Three prime recruits that Notre Dame has made up ground with in recent weeks include Sam Young, OT, 6-8, 280-pounds, Fort Lauderdale, Fla., (St. Thomas Aquinas), Bartley Webb, OT, 6-7, 290-pounds, Springdale, Ark. and Steve Brown, SS, 6-1, 200-pounds, Columbus, Ind., (East).
Young took an unofficial visit to Notre Dame in mid June. Now the Irish have made his first big cut down to seven schools and are a legitimate threat for his signature. Webb was considered a good bet to play for the home state Razorbacks or head down to Austin and play for the Longhorns. He is reportedly now really high on Notre Dame and the Irish have a good shot to land his services.
Then there is Brown, who yours truly thought that Notre Dame had little to no shot at until I spoke to him this past Wednesday. In recent years that notion probably would have been correct. Notre Dame rarely came from behind in a recruiting race to steal a prized recruit.
After Brown's recent unofficial visit to Notre Dame the Irish are neck and neck with arch-rival Michigan for Brown's signature. While it is hard to say how any of these recruiting battles will turn out it is important to note that prized recruits that can virtually play at any top 10 program are once again giving the Irish serious consideration.
Notre Dame's recruitment of Brown is a good sign for the future. If Notre Dame is to truly return to the top of the college football world it has to be able to land top-notch recruits who have not previously been exposed to Notre Dame football before the recruiting process began and/or be able to steal away impact recruits from other programs in their own backyard.
Nobody picked Notre Dame to win the Tony Brooks sweepstakes back in 1987. Oklahoma was rolling and Notre Dame was trying to rebuild. But even after Ricky Watters had committed to Notre Dame head coach Lou Holtz was able to pull tailback out of perennial power Booker T. Washington High School in Tulsa even with the Sooners being located right down the road in Norman.
The following year Holtz pulled off an even bigger recruiting coup with the signature of tight end Derek Brown from Merritt Island, Fla. If you would have asked anyone in the recruiting world where Brown was headed the answer would have almost certainly have been Florida or Miami. Brown ended up inking with the Irish and was an integral part of the 1988 Notre Dame National Championship team as a mere true freshman.
Notre Dame is not going to win a lot of these types of recruiting battles, but it needs to win at least a few every single year. Brooks and Brown are just two prime examples to remember.
So what happens next? If you are looking for a handful of recruits that could be placed in the recruiting coup category, keep these names in mind. Notre Dame would love to land recruits such as Taylor Mays, FS, 6-3, 220-pounds, Seattle, Wash., (Bishop O'Dea), Asher Allen, CB, 5-10, 185-pounds, Tucker, Ga., David Ausberry, WR, 6-4, 215-pounds, Lemoore, Calif. or Gerald McCoy, DT, 6-4, 305-pounds, Oklahoma City, Okla., (Southeast).

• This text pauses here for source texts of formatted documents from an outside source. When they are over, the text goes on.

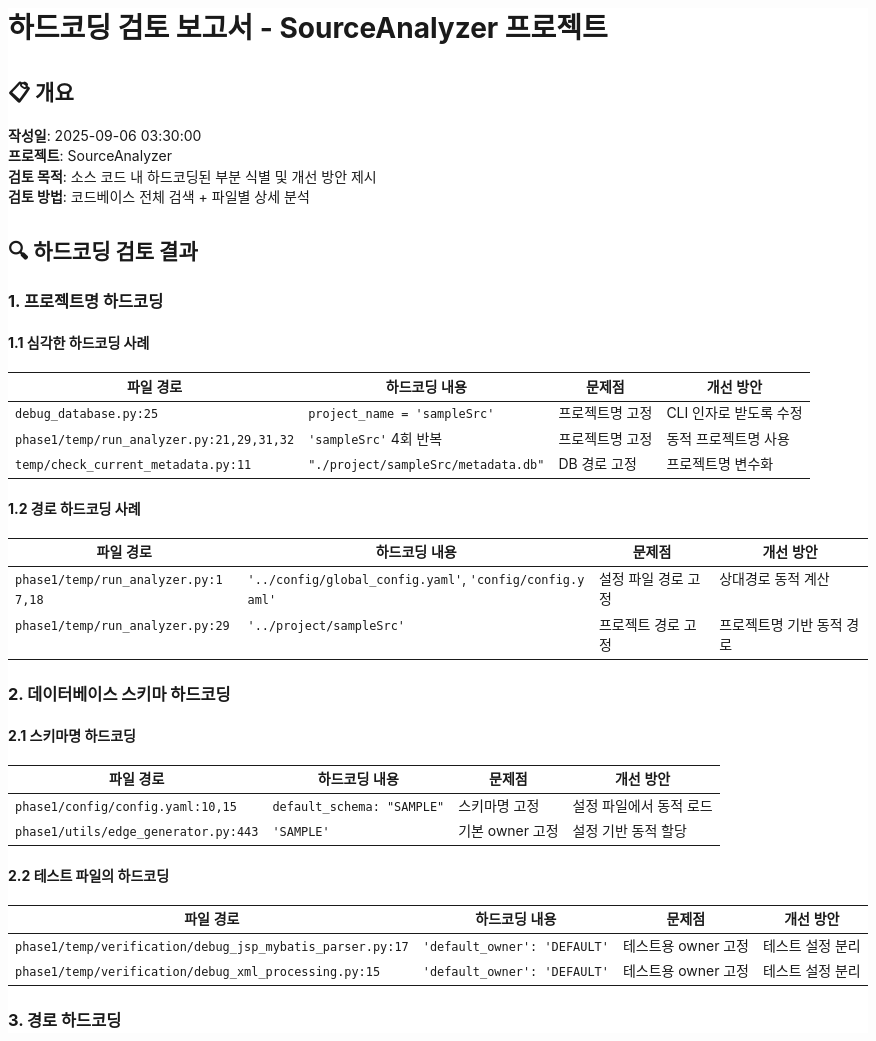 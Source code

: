 # 하드코딩 검토 보고서 - SourceAnalyzer 프로젝트

## 📋 개요

**작성일**: 2025-09-06 03:30:00  
**프로젝트**: SourceAnalyzer  
**검토 목적**: 소스 코드 내 하드코딩된 부분 식별 및 개선 방안 제시  
**검토 방법**: 코드베이스 전체 검색 + 파일별 상세 분석

## 🔍 하드코딩 검토 결과

### 1. 프로젝트명 하드코딩

#### 1.1 심각한 하드코딩 사례

| 파일 경로 | 하드코딩 내용 | 문제점 | 개선 방안 |
|-----------|---------------|--------|-----------|
| `debug_database.py:25` | `project_name = 'sampleSrc'` | 프로젝트명 고정 | CLI 인자로 받도록 수정 |
| `phase1/temp/run_analyzer.py:21,29,31,32` | `'sampleSrc'` 4회 반복 | 프로젝트명 고정 | 동적 프로젝트명 사용 |
| `temp/check_current_metadata.py:11` | `"./project/sampleSrc/metadata.db"` | DB 경로 고정 | 프로젝트명 변수화 |

#### 1.2 경로 하드코딩 사례

| 파일 경로 | 하드코딩 내용 | 문제점 | 개선 방안 |
|-----------|---------------|--------|-----------|
| `phase1/temp/run_analyzer.py:17,18` | `'../config/global_config.yaml'`, `'config/config.yaml'` | 설정 파일 경로 고정 | 상대경로 동적 계산 |
| `phase1/temp/run_analyzer.py:29` | `'../project/sampleSrc'` | 프로젝트 경로 고정 | 프로젝트명 기반 동적 경로 |

### 2. 데이터베이스 스키마 하드코딩

#### 2.1 스키마명 하드코딩

| 파일 경로 | 하드코딩 내용 | 문제점 | 개선 방안 |
|-----------|---------------|--------|-----------|
| `phase1/config/config.yaml:10,15` | `default_schema: "SAMPLE"` | 스키마명 고정 | 설정 파일에서 동적 로드 |
| `phase1/utils/edge_generator.py:443` | `'SAMPLE'` | 기본 owner 고정 | 설정 기반 동적 할당 |

#### 2.2 테스트 파일의 하드코딩

| 파일 경로 | 하드코딩 내용 | 문제점 | 개선 방안 |
|-----------|---------------|--------|-----------|
| `phase1/temp/verification/debug_jsp_mybatis_parser.py:17` | `'default_owner': 'DEFAULT'` | 테스트용 owner 고정 | 테스트 설정 분리 |
| `phase1/temp/verification/debug_xml_processing.py:15` | `'default_owner': 'DEFAULT'` | 테스트용 owner 고정 | 테스트 설정 분리 |

### 3. 경로 하드코딩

Along with Brown, this group of recruits would be my personal top five to watch recruits this year. If Notre Dame can land any one of these recruits, let alone two or three, you could rest assured that this is going to be a banner recruiting class.
There are certainly other recruits that could be placed into the recruiting coup category, but these are a few names that Notre Dame currently at least has somewhat of a chance to land an unofficial or official visit. Look for this list to change throughout the year, but it is a good list to start with. If the current trend holds true to form, Notre Dame will be in the thick of the race for any recruit that makes the trek to South Bend.